They’re still in Leakes’ closet, reminding her of a time when she didn’t purge her wardrobe regularly. (Among her latest obsessions: “The new Chanel bag. It’s only $5,800,” she says coyly. “I want one, but it’s sort of like, ‘Why am I buying this?’”)

Extremely down-to-earth, Leakes isn’t afraid to dish her many co-stars, talk about her dreams (“A film,” she says decisively. “Let’s get on it”) and the connection fans make with her and her many projects.

Unlike the regal Lisa VanderPump from “Real Housewives of Beverly Hills” or the manic Bethenny Frankel from “New York,” Leakes is approachable.

“I wear my heart on my sleeve and my heart is as big as this necklace,” she says, pointing to a piece of jewelry that could best be described as “oversized.” “I’m a great girlfriend. I’m a big girl and when you mess with me, I get upset because I thought we were best friends.”
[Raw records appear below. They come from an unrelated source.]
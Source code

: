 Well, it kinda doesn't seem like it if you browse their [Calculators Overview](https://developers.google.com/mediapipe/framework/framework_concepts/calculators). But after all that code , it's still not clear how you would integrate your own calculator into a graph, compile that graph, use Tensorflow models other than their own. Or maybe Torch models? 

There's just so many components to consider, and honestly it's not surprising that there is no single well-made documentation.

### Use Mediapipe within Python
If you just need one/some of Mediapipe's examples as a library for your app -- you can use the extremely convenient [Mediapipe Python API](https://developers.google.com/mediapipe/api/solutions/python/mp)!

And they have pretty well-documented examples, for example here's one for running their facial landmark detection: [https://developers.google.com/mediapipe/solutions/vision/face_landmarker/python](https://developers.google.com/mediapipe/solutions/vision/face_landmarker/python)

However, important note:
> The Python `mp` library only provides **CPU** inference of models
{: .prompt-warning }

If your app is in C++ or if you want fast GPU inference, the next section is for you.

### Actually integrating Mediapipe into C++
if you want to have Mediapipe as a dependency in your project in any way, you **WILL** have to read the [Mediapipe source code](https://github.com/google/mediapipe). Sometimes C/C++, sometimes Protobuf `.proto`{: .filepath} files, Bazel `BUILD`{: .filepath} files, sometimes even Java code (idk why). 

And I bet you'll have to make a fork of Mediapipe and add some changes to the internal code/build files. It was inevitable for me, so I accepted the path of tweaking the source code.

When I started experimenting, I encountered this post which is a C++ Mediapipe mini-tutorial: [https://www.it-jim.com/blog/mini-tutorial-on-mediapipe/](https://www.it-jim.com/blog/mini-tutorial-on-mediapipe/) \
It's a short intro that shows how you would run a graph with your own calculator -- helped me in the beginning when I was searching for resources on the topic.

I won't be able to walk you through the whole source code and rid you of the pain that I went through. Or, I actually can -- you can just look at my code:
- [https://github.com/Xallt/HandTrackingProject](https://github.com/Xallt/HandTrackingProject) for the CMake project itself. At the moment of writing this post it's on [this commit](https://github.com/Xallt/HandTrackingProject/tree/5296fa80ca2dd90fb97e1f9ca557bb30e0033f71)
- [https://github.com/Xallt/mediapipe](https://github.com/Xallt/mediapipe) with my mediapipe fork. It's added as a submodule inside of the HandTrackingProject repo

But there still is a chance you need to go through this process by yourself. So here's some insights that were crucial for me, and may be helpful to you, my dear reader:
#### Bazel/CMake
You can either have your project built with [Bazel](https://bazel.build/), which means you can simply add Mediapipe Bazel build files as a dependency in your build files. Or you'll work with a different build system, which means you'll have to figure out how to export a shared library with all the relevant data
Frank? Oh, yeah. And always a bit of fun. “I might wake up one morning and feel like a white woman,” Leakes teases. “There IS a white woman that lives inside me.”

And there IS a star that just loves to get out.

When she played Madame in the Broadway musical “Cinderella,” Leakes was thrilled. “It’s the best thing I’ve done yet in my career. It fulfilled me.”

She returned to Broadway (in “Chicago”) and looks for yet another chance to act in a way few thought she could.

Still, years on “Housewives” have taught her plenty.

“I know how to work with women – beautiful women. I know their attitudes and personalities. And I just try to stay out of their way. What I do is stay in my lane and, hopefully, they stay in their lane. If they do come into my lane,” she says with a dramatic pause, “that’s when we’re going to have a problem.”